Lives Laid Away
PublisherSoho Press
Date Published10 January 2019
Price£ 22.99

Lives Laid Away

by Stephen Mack Jones

Detroit ex-cop August Snow is unimpressed by government action to combat the sexual exploitation and traffic of girls and so takes matters into his own hands.


August Snow was introduced in the book of that name, in which the Detroit policeman was fired and then was awarded $12 million dollars for wrongful dismissal. He has been liberal with the money in his neighbourhood of Mexicantown, using part of it to renovate nearby properties to provide employment and accommodation for worthy recipients.
Many of his friends are of Mexican descent, some with no rights to remain in the US despite the fact they have lived there for many years.

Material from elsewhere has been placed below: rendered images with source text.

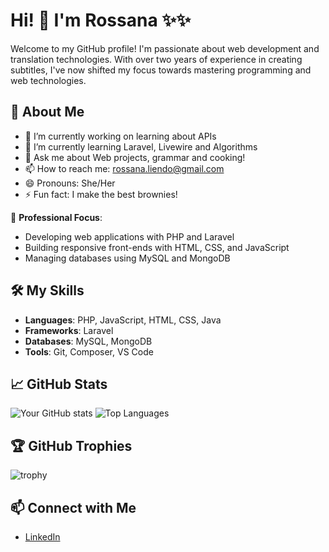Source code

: # Hi! 👋 I'm Rossana ✨✨ 

Welcome to my GitHub profile! I'm passionate about web development and translation technologies. With over two years of experience in creating subtitles, I've now shifted my focus towards mastering programming and web technologies.

## 🚀 About Me
- 🔭 I’m currently working on learning about APIs
- 🌱 I’m currently learning Laravel, Livewire and Algorithms
- 💬 Ask me about Web projects, grammar and cooking!
- 📫 How to reach me: rossana.liendo@gmail.com
- 😄 Pronouns: She/Her
- ⚡ Fun fact: I make the best brownies!

💼 **Professional Focus**:
- Developing web applications with PHP and Laravel
- Building responsive front-ends with HTML, CSS, and JavaScript
- Managing databases using MySQL and MongoDB

## 🛠️ My Skills
- **Languages**: PHP, JavaScript, HTML, CSS, Java
- **Frameworks**: Laravel
- **Databases**: MySQL, MongoDB
- **Tools**: Git, Composer, VS Code

## 📈 GitHub Stats
![Your GitHub stats](https://github-readme-stats.vercel.app/api?username=yourusername&show_icons=true&theme=radical)
![Top Languages](https://github-readme-stats.vercel.app/api/top-langs/?username=yourusername&layout=compact&theme=radical)

## 🏆 GitHub Trophies
![trophy](https://github-profile-trophy.vercel.app/?username=yourusername&theme=onedark)

## 📫 Connect with Me
- [LinkedIn](https://www.linkedin.com/in/rossana-liendo-7b033848/)
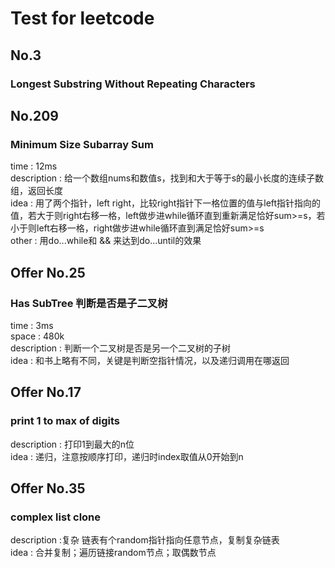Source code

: # Test for leetcode 
## No.3
### Longest Substring Without Repeating Characters 
## No.209 
### Minimum Size Subarray Sum
time : 12ms  
description : 给一个数组nums和数值s，找到和大于等于s的最小长度的连续子数组，返回长度  
idea : 用了两个指针，left right，比较right指针下一格位置的值与left指针指向的值，若大于则right右移一格，left做步进while循环直到重新满足恰好sum>=s，若小于则left右移一格，right做步进while循环直到满足恰好sum>=s   
other : 用do...while和 && 来达到do...until的效果   
## Offer No.25
### Has SubTree 判断是否是子二叉树
time : 3ms   
space : 480k  
description : 判断一个二叉树是否是另一个二叉树的子树  
idea : 和书上略有不同，关键是判断空指针情况，以及递归调用在哪返回  

## Offer No.17
### print 1 to max of digits
description : 打印1到最大的n位   
idea : 递归，注意按顺序打印，递归时index取值从0开始到n   

## Offer No.35
### complex list clone
description :复杂 链表有个random指针指向任意节点，复制复杂链表  
idea : 合并复制；遍历链接random节点；取偶数节点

The Immigration and Customs Enforcement (ICE) are universally hated for their heavy-handed approach. A worrying recent development is the disappearance of girls taken into ICE custody only to be found dead thereafter, showing indications of drug and sexual abuse.
Snow becomes involved when he is asked by the county coroner to help identify one such girl pulled out of the Detroit River, and identified by his activist friend Elena as a local teenager. Snow has friends in the DPD and the FBI, but nobody seems willing to take the action required, so Snow starts pushing.
He is another version of the US black minority hero, a man who takes care of his neighbours in the face of a system which cannot be relied upon for justice. Like Walter Mosley’s Easy Rawlins and Joe Ide’s IQ, he has built a network based on mutual co-operation and respect, and provides a service that fills the gaps in what the police can or will do.
It seems to be a facet of these characters that they number amongst their acquaintance people with special skills, and Snow is no exception. Here he has the resources of a young computer-whizz by the name of Lucy Three Rivers (from another minority background), various resourceful women of the ‘hood, and Tomas, a man of impressive size and with a substantial arsenal.
It has to be said that there is a good deal of killing and an enthusiasm for guns that tends to make the kind of action depicted here more popular on the other side of the pond. Of course the bad guys richly deserve shooting, and most of the time Snow gives them a fair chance, but the body count does rise rather alarmingly.
One aspect that gives the book its particular flavour is the frequent reference to particular parts of the city or other parts of Michigan, the food they like to eat, and the way life is viewed in Detroit. Viewed from outside it is easy to forget that the US is a big place and that each urban area has its own special characteristics.